**The data**
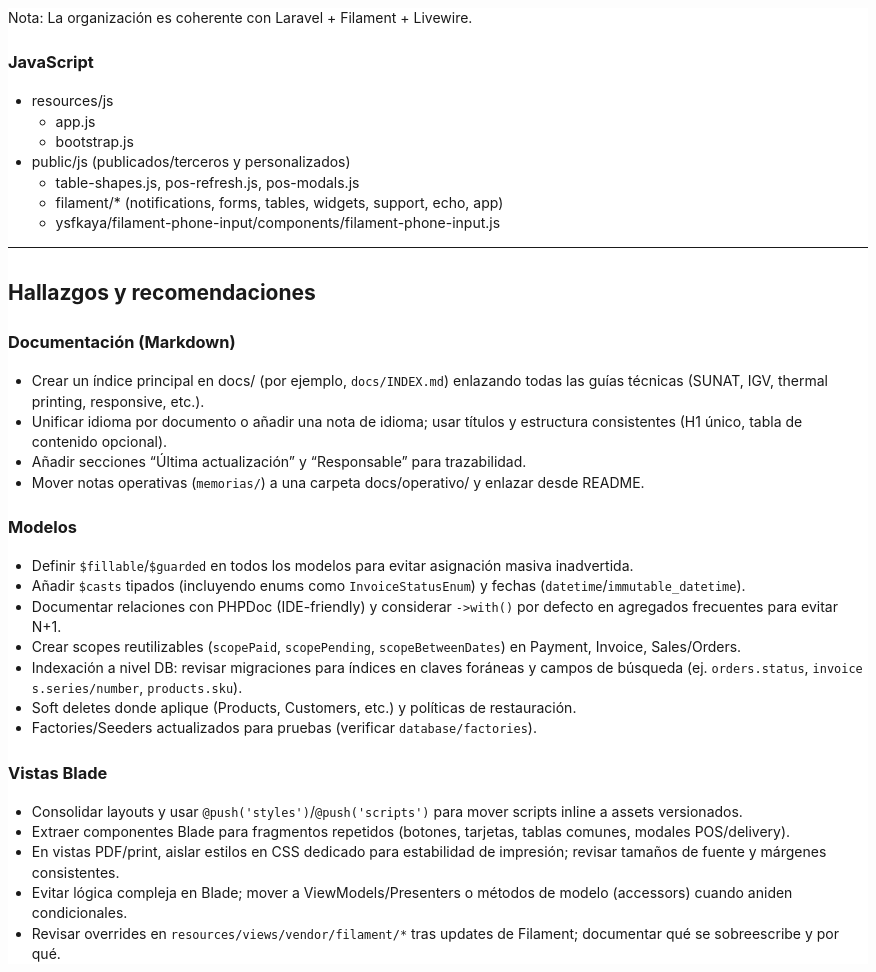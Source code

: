 Nota: La organización es coherente con Laravel + Filament + Livewire.

### JavaScript

- resources/js
  - app.js
  - bootstrap.js
- public/js (publicados/terceros y personalizados)
  - table-shapes.js, pos-refresh.js, pos-modals.js
  - filament/* (notifications, forms, tables, widgets, support, echo, app)
  - ysfkaya/filament-phone-input/components/filament-phone-input.js

---

## Hallazgos y recomendaciones

### Documentación (Markdown)

- Crear un índice principal en docs/ (por ejemplo, `docs/INDEX.md`) enlazando todas las guías técnicas (SUNAT, IGV, thermal printing, responsive, etc.).
- Unificar idioma por documento o añadir una nota de idioma; usar títulos y estructura consistentes (H1 único, tabla de contenido opcional).
- Añadir secciones “Última actualización” y “Responsable” para trazabilidad.
- Mover notas operativas (`memorias/`) a una carpeta docs/operativo/ y enlazar desde README.

### Modelos

- Definir `$fillable`/`$guarded` en todos los modelos para evitar asignación masiva inadvertida.
- Añadir `$casts` tipados (incluyendo enums como `InvoiceStatusEnum`) y fechas (`datetime`/`immutable_datetime`).
- Documentar relaciones con PHPDoc (IDE-friendly) y considerar `->with()` por defecto en agregados frecuentes para evitar N+1.
- Crear scopes reutilizables (`scopePaid`, `scopePending`, `scopeBetweenDates`) en Payment, Invoice, Sales/Orders.
- Indexación a nivel DB: revisar migraciones para índices en claves foráneas y campos de búsqueda (ej. `orders.status`, `invoices.series/number`, `products.sku`).
- Soft deletes donde aplique (Products, Customers, etc.) y políticas de restauración.
- Factories/Seeders actualizados para pruebas (verificar `database/factories`).

### Vistas Blade

- Consolidar layouts y usar `@push('styles')`/`@push('scripts')` para mover scripts inline a assets versionados.
- Extraer componentes Blade para fragmentos repetidos (botones, tarjetas, tablas comunes, modales POS/delivery).
- En vistas PDF/print, aislar estilos en CSS dedicado para estabilidad de impresión; revisar tamaños de fuente y márgenes consistentes.
- Evitar lógica compleja en Blade; mover a ViewModels/Presenters o métodos de modelo (accessors) cuando aniden condicionales.
- Revisar overrides en `resources/views/vendor/filament/*` tras updates de Filament; documentar qué se sobreescribe y por qué.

**How to complete this task**
Search the entries above for the word "resources", and copy every line where it occurs.

**Output for this exercise**
- resources/js
- Revisar overrides en `resources/views/vendor/filament/*` tras updates de Filament; documentar qué se sobreescribe y por qué.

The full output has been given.